Elizabeth Cady Stanton: Seneca Falls speech (1848)
""But you are already represented by your fathers, husbands, brothers and sons?" Let your statute books answer the question. We have had enough of such representation. In nothing is woman's true happiness consulted. Men like to call her an angel—to feed her on what they think sweet food—nourishing her vanity; to make her believe that her organization is so much finer than theirs, that she is not fitted to struggle with the tempests of public life, but needs their care and protection!! Care and protection—such as the wolf gives the lamb—such as the eagle the hare he carries to his eyrie!! Most cunningly he entraps her, and then takes from her all those rights which are dearer to him than life itself—rights which have been baptized in blood—and the maintenance of which is even now rocking to their foundations the kingdoms of the Old World. "
Stanton gave a speech, a part excerpted here, at the first women's rights convention in Seneca Falls, New York.
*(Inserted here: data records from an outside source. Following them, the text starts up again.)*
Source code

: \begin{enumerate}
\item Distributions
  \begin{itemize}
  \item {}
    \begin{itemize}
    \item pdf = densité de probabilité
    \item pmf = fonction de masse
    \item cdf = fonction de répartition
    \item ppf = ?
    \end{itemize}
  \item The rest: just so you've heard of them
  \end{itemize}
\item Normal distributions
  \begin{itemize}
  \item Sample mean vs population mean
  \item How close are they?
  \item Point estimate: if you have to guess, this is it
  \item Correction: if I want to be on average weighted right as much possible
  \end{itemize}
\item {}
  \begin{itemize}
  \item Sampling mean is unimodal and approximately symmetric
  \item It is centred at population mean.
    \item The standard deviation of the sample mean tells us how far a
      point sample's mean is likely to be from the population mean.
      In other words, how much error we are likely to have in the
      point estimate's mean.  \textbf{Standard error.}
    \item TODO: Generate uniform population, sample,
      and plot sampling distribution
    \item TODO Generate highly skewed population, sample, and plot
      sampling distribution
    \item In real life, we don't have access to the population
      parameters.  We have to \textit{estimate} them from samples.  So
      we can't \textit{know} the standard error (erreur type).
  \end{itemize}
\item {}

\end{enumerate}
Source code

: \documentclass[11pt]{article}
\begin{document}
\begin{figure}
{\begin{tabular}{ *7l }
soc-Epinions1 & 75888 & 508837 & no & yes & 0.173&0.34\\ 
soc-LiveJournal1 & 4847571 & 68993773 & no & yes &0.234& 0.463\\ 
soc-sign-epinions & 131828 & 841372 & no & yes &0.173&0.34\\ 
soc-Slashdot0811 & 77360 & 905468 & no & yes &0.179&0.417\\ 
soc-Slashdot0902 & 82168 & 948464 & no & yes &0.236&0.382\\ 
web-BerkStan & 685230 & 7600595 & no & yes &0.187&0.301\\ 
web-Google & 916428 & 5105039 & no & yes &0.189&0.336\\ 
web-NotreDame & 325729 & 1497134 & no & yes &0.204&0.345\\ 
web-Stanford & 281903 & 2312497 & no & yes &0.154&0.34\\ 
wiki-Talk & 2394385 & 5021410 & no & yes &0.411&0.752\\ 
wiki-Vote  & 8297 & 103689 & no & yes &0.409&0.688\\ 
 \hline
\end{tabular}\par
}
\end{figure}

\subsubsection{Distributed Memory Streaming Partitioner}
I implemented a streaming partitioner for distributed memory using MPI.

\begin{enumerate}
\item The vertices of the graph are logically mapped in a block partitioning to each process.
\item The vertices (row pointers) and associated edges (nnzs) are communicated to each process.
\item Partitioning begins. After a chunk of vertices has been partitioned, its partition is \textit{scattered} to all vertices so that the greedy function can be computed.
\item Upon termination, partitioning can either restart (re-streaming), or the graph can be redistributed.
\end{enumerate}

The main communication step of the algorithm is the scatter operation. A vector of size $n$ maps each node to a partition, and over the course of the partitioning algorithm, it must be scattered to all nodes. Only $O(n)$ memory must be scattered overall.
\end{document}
A part of the speech exerted above is about how women's minds are fed to men, and how women need care and protection to survive. Women rely so much on men. Stanton even gave a comparison as a wolf protecting a lamb, and later on women's rights are taken away because of their weakness in doing everything themselves. Stanton is trying to let listeners know women can be stronger minded and smarter than that, and to be independent from men.